Se pusieron en órbita las partes que terminarían ensamblándose en esta nave, y se escogió a la gente que formaría parte de la tripulación. No sé qué criterios se siguieron, porque el caso es que no había tiempo para ningún criterio, pero los seleccionados nos acercamos a nuestra nueva casa sin ventanas y empezamos este viaje, que nos llevará a otra parte donde un mundo nuevo está listo para recibirnos. O todo lo listo que podemos percibir a través de años luz de reflejo. Quizá al llegar no existiera más que un agujero negro cerca. O ni siquiera nada.

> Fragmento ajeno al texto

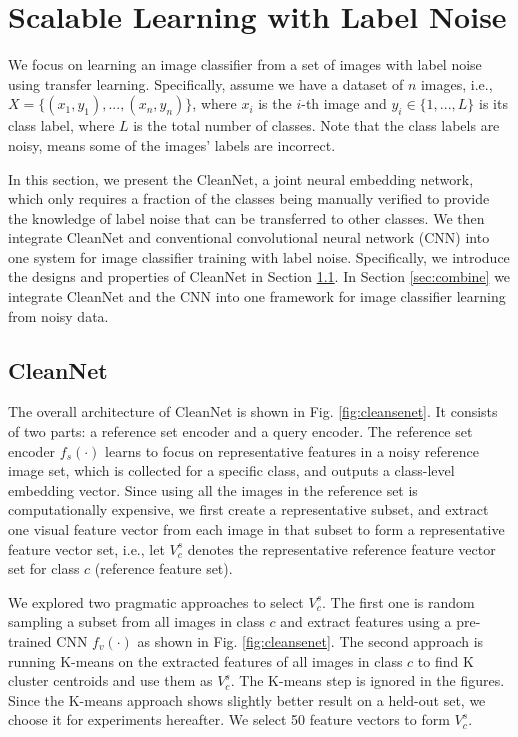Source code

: \documentclass[10pt,twocolumn,letterpaper]{article}
\begin{document}
\section{Scalable Learning with Label Noise}
We focus on learning an image classifier from a set of images with label noise using transfer learning. Specifically, assume we have a dataset of $n$ images, i.e., $X = \{(x_1,y_1),...,(x_n,y_n)\}$, where $x_i$ is the $i$-th image and $y_i \in \{1,...,L\}$ is its class label, where $L$ is the total number of classes. Note that the class labels are noisy, means some of the images' labels are incorrect.

In this section, we present the CleanNet, a joint neural embedding network, which only requires a fraction of the classes being manually verified to provide the knowledge of label noise that can be transferred to other classes. We then integrate CleanNet and conventional convolutional neural network (CNN) into one system for image classifier training with label noise.  Specifically, we introduce the designs and properties of CleanNet in Section \ref{sec:denoisenet}. In Section \ref{sec:combine} we integrate CleanNet and the CNN into one framework for image classifier learning from noisy data.

\subsection{CleanNet}
\label{sec:denoisenet}
The overall architecture of CleanNet is shown in Fig. \ref{fig:cleansenet}. It consists of two parts: a reference set encoder and a query encoder. The reference set encoder $f_s(\cdot)$ learns to focus on representative features in a noisy reference image set, which is collected for a specific class, and outputs a class-level embedding vector. Since using all the images in the reference set is computationally expensive, we first create a representative subset, and extract one visual feature vector from each image in that subset to form a representative feature vector set, i.e., let $V_c^s$ denotes the representative reference feature vector set for class $c$ (reference feature set). 

We explored two pragmatic approaches to select $V_c^s$. The first one is random sampling a subset from all images in class $c$ and extract features using a pre-trained CNN $f_v(\cdot)$ as shown in Fig. \ref{fig:cleansenet}. The second approach is running K-means on the extracted features of all images in class $c$ to find K cluster centroids and use them as $V_c^s$. The K-means step is ignored in the figures. Since the K-means approach shows slightly better result on a held-out set, we choose it for experiments hereafter. We select 50 feature vectors to form $V_c^s$.
\end{document}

Pero claro, eso no es más que el principio. Porque estaba esa espinosa cuestión de la distancia y la convivencia. Las generaciones que tendrían que sucederse unas a otras durante tanto tiempo que era imposible realizar predicciones. Una suerte de globo sonda, que es lo que envías sin importarte una mierda para conocer el estado de las cosas que no puedes ver desde donde te encuentras, se convirtió en la única solución viable.

Los gobiernos tomaron decisiones, la gente vivió como no había vivido nunca, y yo mientras tanto me pudría jodido en una prisión de máxima seguridad mientras mis últimos momentos (o los que yo pensaba que eran mis últimos momentos entonces) se reían de mí en el espejo, dejándome tanto tiempo para pensar que la duda se instaló cómodamente en el sofá de mi conciencia como un gato que, al caer la tarde, se sube al tejado y se lame las garras mientras el sol va desapareciendo en poniente.